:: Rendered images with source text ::
================
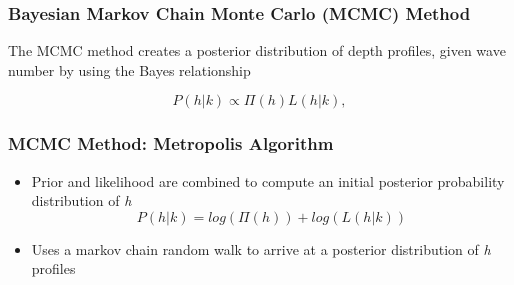 \documentclass[7pt]{beamer}
\begin{document}
 \begin{frame}
\frametitle{Bayesian Markov Chain Monte Carlo (MCMC) Method}
The MCMC method creates a posterior distribution of depth profiles, given wave number by using the Bayes relationship

\begin{equation}\label{bayes}
P(h|%
k) \propto \Pi(h)L(h|%
k),
\end{equation} 
\end{frame}

\begin{frame}
 \frametitle{MCMC Method: Metropolis Algorithm}
\begin{itemize}
\item Prior and likelihood are combined to compute an initial posterior probability distribution of \textit{h}\\
\begin{equation}\label{post}
P(h|%
k) = log(\Pi(h)) + log(L(h|%
k))
\end{equation}
\item Uses a markov chain random walk to %
arrive at a posterior distribution of \textit{h} profiles %
\end{itemize}
\end{frame}
\end{document}
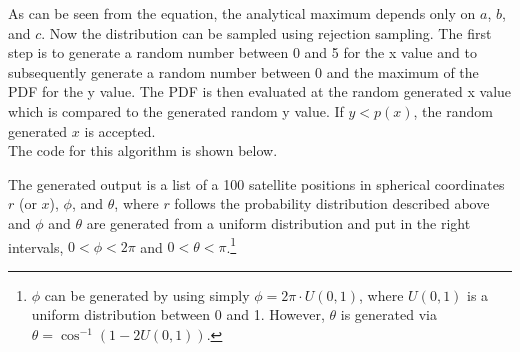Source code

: As can be seen from the equation, the analytical maximum depends only on $a$, $b$, and $c$. Now the distribution can be sampled using rejection sampling. The first step is to generate a random number between 0 and 5 for the x value and to subsequently generate a random number between 0 and the maximum of the PDF for the y value. The PDF is then evaluated at the random generated x value which is compared to the generated random y value. If $y<p(x)$, the random generated $x$ is accepted. \\
The code for this algorithm is shown below.


The generated output is a list of a 100 satellite positions  in spherical coordinates $r$ (or $x$), $\phi$, and $\theta$, where $r$ follows the probability distribution described above and $\phi$ and $\theta$ are generated from a uniform distribution and put in the right intervals, $0<\phi<2\pi$ and $0<\theta<\pi$.\footnote{$\phi$ can be generated by using simply $\phi = 2\pi\cdot U(0,1)$, where $U(0,1)$ is a uniform distribution between 0 and 1. However, $\theta$ is generated via $\theta= \cos^{-1}(1-2U(0,1))$.}
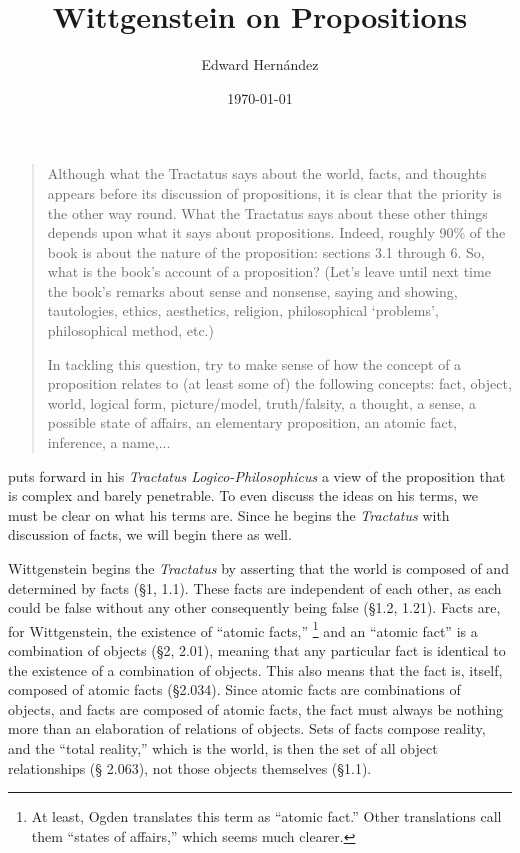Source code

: \documentclass[12pt]{apa}
\begin{document}
\title{Wittgenstein on Propositions}
\author{Edward Hern\'{a}ndez}
\date{\today}

\maketitle

\vspace{-20pt}
\begin{quote}
	Although what the Tractatus says about the world, facts, and thoughts
	appears before its discussion of propositions, it is clear that the
	priority is the other way round.  What the Tractatus says about these other
	things depends upon what it says about propositions.  Indeed, roughly 90\%
	of the book is about the nature of the proposition: sections 3.1 through 6.
	So, what is the book’s account of a proposition?  (Let's leave until next
	time the book’s remarks about sense and nonsense, saying and showing,
	tautologies, ethics, aesthetics, religion, philosophical `problems',
	philosophical method, etc.) 

	In tackling this question, try to make sense of how the concept of a
	proposition relates to (at least some of) the following concepts: fact,
	object, world, logical form, picture/model, truth/falsity, a thought, a
	sense, a possible state of affairs, an elementary proposition, an atomic
	fact, inference, a name,... 
\end{quote}
\clearpage

  puts forward in his \emph{Tractatus
 Logico-Philosophicus} a view of the proposition that is complex and barely
 penetrable. To even discuss the ideas on his terms, we must be clear on what
 his terms are. Since he begins the \emph{Tractatus} with discussion of facts,
 we will begin there as well.

 Wittgenstein begins the \emph{Tractatus} by asserting that the world is
 composed of and determined by facts (\S 1, 1.1). These facts are independent
 of each other, as each could be false without any other consequently being
 false (\S 1.2, 1.21). Facts are, for Wittgenstein, the existence of “atomic
 facts,” \footnote{At least, Ogden translates this term as ``atomic fact.''
 Other translations call them ``states of affairs,'' which seems much clearer.}
 and an ``atomic fact''  is a combination of objects (\S 2, 2.01), meaning that
 any particular fact is identical to the existence of a combination of objects.
 This also means that the fact is, itself, composed of atomic facts (\S 2.034).
 Since atomic facts are combinations of objects, and facts are composed of
 atomic facts, the fact must always be nothing more than an elaboration of
 relations of objects. Sets of facts compose reality, and the ``total
 reality,'' which is the world, is then the set of all object relationships (\S
 2.063), not those objects themselves (\S 1.1).
\end{document}
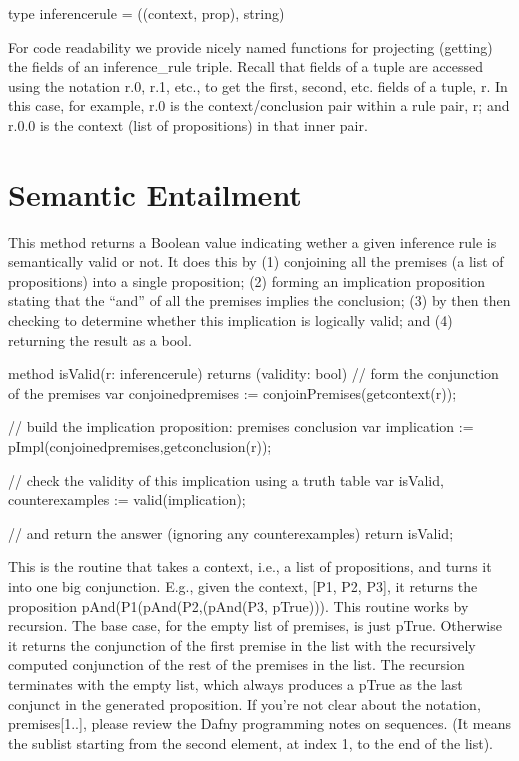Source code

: \documentclass[letterpaper,10pt,english]{sphinxmanual}
\begin{document}
\begin{sphinxVerbatim}[commandchars=\\\{\}]
type inference\PYGZus{}rule = ((context, prop), string)
\end{sphinxVerbatim}

For code readability we provide nicely named functions for projecting
(getting) the fields of an inference\_rule triple. Recall that fields
of a tuple are accessed using the notation r.0, r.1, etc., to get the
first, second, etc. fields of a tuple, r. In this case, for example,
r.0 is the context/conclusion pair within a rule pair, r; and r.0.0 is
the context (list of propositions) in that inner pair.


\section{Semantic Entailment}
\label{\detokenize{13-consequence:semantic-entailment}}
This method returns a Boolean value indicating wether a given
inference rule is semantically valid or not.  It does this by (1)
conjoining all the premises (a list of propositions) into a single
proposition; (2) forming an implication proposition stating that the
“and” of all the premises implies the conclusion; (3) by then then
checking to determine whether this implication is logically valid;
and (4) returning the result as a bool.

\begin{sphinxVerbatim}[commandchars=\\\{\}]
method isValid(r: inference\PYGZus{}rule) returns (validity: bool)
\PYGZob{}
    // form the conjunction of the premises
    var conjoined\PYGZus{}premises := conjoinPremises(get\PYGZus{}context(r));

    // build the implication proposition: premises \PYGZhy{}\PYGZgt{} conclusion
    var implication := pImpl(conjoined\PYGZus{}premises,get\PYGZus{}conclusion(r));

    // check the validity of this implication using a truth table
    var isValid, counter\PYGZus{}examples := valid(implication);

    // and return the answer (ignoring any counter\PYGZhy{}examples)
    return isValid;
\PYGZcb{}
\end{sphinxVerbatim}

This is the routine that takes a context, i.e., a list of
propositions, and turns it into one big conjunction. E.g., given the
context, {[}P1, P2, P3{]}, it returns the proposition
pAnd(P1(pAnd(P2,(pAnd(P3, pTrue))). This routine works by
recursion. The base case, for the empty list of premises, is just
pTrue. Otherwise it returns the conjunction of the first premise in
the list with the recursively computed conjunction of the rest of the
premises in the list. The recursion terminates with the empty list,
which always produces a pTrue as the last conjunct in the generated
proposition. If you’re not clear about the notation, premises{[}1..{]},
please review the Dafny programming notes on sequences. (It means the
sublist starting from the second element, at index 1, to the end of
the list).
\end{document}
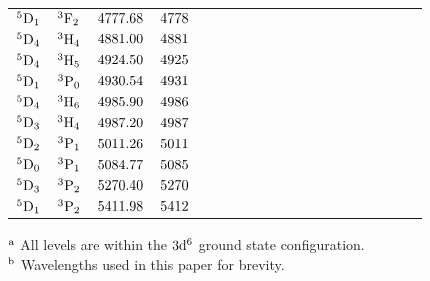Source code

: \documentclass{emulateapj}
\begin{document}
\begin{table*}
\begin{tabular}{lccccccccccccccccc}
$\rm ^5D_1$		&$\rm ^3F_2$	&  $\rm 4777.68$   &  $\rm 4778$   			&\\                                         
	                                                                   
$\rm ^5D_4$		&$\rm ^3H_4$	&  $\rm 4881.00$   &  $\rm 4881$   			&\\ 
                                                                           
$\rm ^5D_4$		&$\rm ^3H_5$	&  $\rm 4924.50$   &  $\rm 4925$   			&\\  	
$\rm ^5D_1$		&$\rm ^3P_0$	&  $\rm 4930.54$   &  $\rm 4931$     		&\\                                                   
	                                                                   
$\rm ^5D_4$		&$\rm ^3H_6$	&  $\rm 4985.90$   &  $\rm 4986$   			&\\                                         
	                                                                   
$\rm ^5D_3$		&$\rm ^3H_4$	&  $\rm 4987.20$   &  $\rm 4987$   			&\\                                         
	                                                                   
$\rm ^5D_2$		&$\rm ^3P_1$	&  $\rm 5011.26$   &  $\rm 5011$   			&\\                                         
$\rm ^5D_0$		&$\rm ^3P_1$	&  $\rm 5084.77$   &  $\rm 5085$     		&\\                                         
$\rm ^5D_3$		&$\rm ^3P_2$	&  $\rm 5270.40$   &  $\rm 5270$     		&\\                                         
$\rm ^5D_1$		&$\rm ^3P_2$	&  $\rm 5411.98$   &  $\rm 5412$     		&\\                              	
                                        
\hline \hline
\end{tabular}
 
\begin{minipage}{6.5cm}%
{$\rm ^a$ All levels are within the $\rm 3d^6$ ground state configuration. } \\
{$\rm ^b$ Wavelengths used in this paper for brevity.}
\end{minipage}%




\end{table*}
\end{document}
================
:: Assignment ::
Pictures are to be omitted; set down the rest of the entries exactly as given.

:: Solution to this task ::
 \documentclass[7pt]{beamer}
\begin{document}
 \begin{frame}
\frametitle{Bayesian Markov Chain Monte Carlo (MCMC) Method}
The MCMC method creates a posterior distribution of depth profiles, given wave number by using the Bayes relationship

\begin{equation}\label{bayes}
P(h|%
k) \propto \Pi(h)L(h|%
k),
\end{equation} 
\end{frame}

\begin{frame}
 \frametitle{MCMC Method: Metropolis Algorithm}
\begin{itemize}
\item Prior and likelihood are combined to compute an initial posterior probability distribution of \textit{h}\\
\begin{equation}\label{post}
P(h|%
k) = log(\Pi(h)) + log(L(h|%
k))
\end{equation}
\item Uses a markov chain random walk to %
arrive at a posterior distribution of \textit{h} profiles %
\end{itemize}
\end{frame}
\end{document}
Source code

: As can be seen from the equation, the analytical maximum depends only on $a$, $b$, and $c$. Now the distribution can be sampled using rejection sampling. The first step is to generate a random number between 0 and 5 for the x value and to subsequently generate a random number between 0 and the maximum of the PDF for the y value. The PDF is then evaluated at the random generated x value which is compared to the generated random y value. If $y<p(x)$, the random generated $x$ is accepted. \\
The code for this algorithm is shown below.


The generated output is a list of a 100 satellite positions  in spherical coordinates $r$ (or $x$), $\phi$, and $\theta$, where $r$ follows the probability distribution described above and $\phi$ and $\theta$ are generated from a uniform distribution and put in the right intervals, $0<\phi<2\pi$ and $0<\theta<\pi$.\footnote{$\phi$ can be generated by using simply $\phi = 2\pi\cdot U(0,1)$, where $U(0,1)$ is a uniform distribution between 0 and 1. However, $\theta$ is generated via $\theta= \cos^{-1}(1-2U(0,1))$.}
Source code

: \documentclass[12pt]{apa}
\begin{document}
\title{Wittgenstein on Propositions}
\author{Edward Hern\'{a}ndez}
\date{\today}

\maketitle

\vspace{-20pt}
\begin{quote}
	Although what the Tractatus says about the world, facts, and thoughts
	appears before its discussion of propositions, it is clear that the
	priority is the other way round.  What the Tractatus says about these other
	things depends upon what it says about propositions.  Indeed, roughly 90\%
	of the book is about the nature of the proposition: sections 3.1 through 6.
	So, what is the book’s account of a proposition?  (Let's leave until next
	time the book’s remarks about sense and nonsense, saying and showing,
	tautologies, ethics, aesthetics, religion, philosophical `problems',
	philosophical method, etc.) 

	In tackling this question, try to make sense of how the concept of a
	proposition relates to (at least some of) the following concepts: fact,
	object, world, logical form, picture/model, truth/falsity, a thought, a
	sense, a possible state of affairs, an elementary proposition, an atomic
	fact, inference, a name,... 
\end{quote}
\clearpage

  puts forward in his \emph{Tractatus
 Logico-Philosophicus} a view of the proposition that is complex and barely
 penetrable. To even discuss the ideas on his terms, we must be clear on what
 his terms are. Since he begins the \emph{Tractatus} with discussion of facts,
 we will begin there as well.

 Wittgenstein begins the \emph{Tractatus} by asserting that the world is
 composed of and determined by facts (\S 1, 1.1). These facts are independent
 of each other, as each could be false without any other consequently being
 false (\S 1.2, 1.21). Facts are, for Wittgenstein, the existence of “atomic
 facts,” \footnote{At least, Ogden translates this term as ``atomic fact.''
 Other translations call them ``states of affairs,'' which seems much clearer.}
 and an ``atomic fact''  is a combination of objects (\S 2, 2.01), meaning that
 any particular fact is identical to the existence of a combination of objects.
 This also means that the fact is, itself, composed of atomic facts (\S 2.034).
 Since atomic facts are combinations of objects, and facts are composed of
 atomic facts, the fact must always be nothing more than an elaboration of
 relations of objects. Sets of facts compose reality, and the ``total
 reality,'' which is the world, is then the set of all object relationships (\S
 2.063), not those objects themselves (\S 1.1).
\end{document}
Source code

: \documentclass[letterpaper,10pt,english]{sphinxmanual}
\begin{document}
\begin{sphinxVerbatim}[commandchars=\\\{\}]
type inference\PYGZus{}rule = ((context, prop), string)
\end{sphinxVerbatim}

For code readability we provide nicely named functions for projecting
(getting) the fields of an inference\_rule triple. Recall that fields
of a tuple are accessed using the notation r.0, r.1, etc., to get the
first, second, etc. fields of a tuple, r. In this case, for example,
r.0 is the context/conclusion pair within a rule pair, r; and r.0.0 is
the context (list of propositions) in that inner pair.


\section{Semantic Entailment}
\label{\detokenize{13-consequence:semantic-entailment}}
This method returns a Boolean value indicating wether a given
inference rule is semantically valid or not.  It does this by (1)
conjoining all the premises (a list of propositions) into a single
proposition; (2) forming an implication proposition stating that the
“and” of all the premises implies the conclusion; (3) by then then
checking to determine whether this implication is logically valid;
and (4) returning the result as a bool.

\begin{sphinxVerbatim}[commandchars=\\\{\}]
method isValid(r: inference\PYGZus{}rule) returns (validity: bool)
\PYGZob{}
    // form the conjunction of the premises
    var conjoined\PYGZus{}premises := conjoinPremises(get\PYGZus{}context(r));

    // build the implication proposition: premises \PYGZhy{}\PYGZgt{} conclusion
    var implication := pImpl(conjoined\PYGZus{}premises,get\PYGZus{}conclusion(r));

    // check the validity of this implication using a truth table
    var isValid, counter\PYGZus{}examples := valid(implication);

    // and return the answer (ignoring any counter\PYGZhy{}examples)
    return isValid;
\PYGZcb{}
\end{sphinxVerbatim}

This is the routine that takes a context, i.e., a list of
propositions, and turns it into one big conjunction. E.g., given the
context, {[}P1, P2, P3{]}, it returns the proposition
pAnd(P1(pAnd(P2,(pAnd(P3, pTrue))). This routine works by
recursion. The base case, for the empty list of premises, is just
pTrue. Otherwise it returns the conjunction of the first premise in
the list with the recursively computed conjunction of the rest of the
premises in the list. The recursion terminates with the empty list,
which always produces a pTrue as the last conjunct in the generated
proposition. If you’re not clear about the notation, premises{[}1..{]},
please review the Dafny programming notes on sequences. (It means the
sublist starting from the second element, at index 1, to the end of
the list).
\end{document}
Source code

: \documentclass{emulateapj}
\begin{document}
\begin{table*}
\begin{tabular}{lccccccccccccccccc}
$\rm ^5D_1$		&$\rm ^3F_2$	&  $\rm 4777.68$   &  $\rm 4778$   			&\\                                         
	                                                                   
$\rm ^5D_4$		&$\rm ^3H_4$	&  $\rm 4881.00$   &  $\rm 4881$   			&\\ 
                                                                           
$\rm ^5D_4$		&$\rm ^3H_5$	&  $\rm 4924.50$   &  $\rm 4925$   			&\\  	
$\rm ^5D_1$		&$\rm ^3P_0$	&  $\rm 4930.54$   &  $\rm 4931$     		&\\                                                   
	                                                                   
$\rm ^5D_4$		&$\rm ^3H_6$	&  $\rm 4985.90$   &  $\rm 4986$   			&\\                                         
	                                                                   
$\rm ^5D_3$		&$\rm ^3H_4$	&  $\rm 4987.20$   &  $\rm 4987$   			&\\                                         
	                                                                   
$\rm ^5D_2$		&$\rm ^3P_1$	&  $\rm 5011.26$   &  $\rm 5011$   			&\\                                         
$\rm ^5D_0$		&$\rm ^3P_1$	&  $\rm 5084.77$   &  $\rm 5085$     		&\\                                         
$\rm ^5D_3$		&$\rm ^3P_2$	&  $\rm 5270.40$   &  $\rm 5270$     		&\\                                         
$\rm ^5D_1$		&$\rm ^3P_2$	&  $\rm 5411.98$   &  $\rm 5412$     		&\\                              	
                                        
\hline \hline
\end{tabular}
 
\begin{minipage}{6.5cm}%
{$\rm ^a$ All levels are within the $\rm 3d^6$ ground state configuration. } \\
{$\rm ^b$ Wavelengths used in this paper for brevity.}
\end{minipage}%




\end{table*}
\end{document}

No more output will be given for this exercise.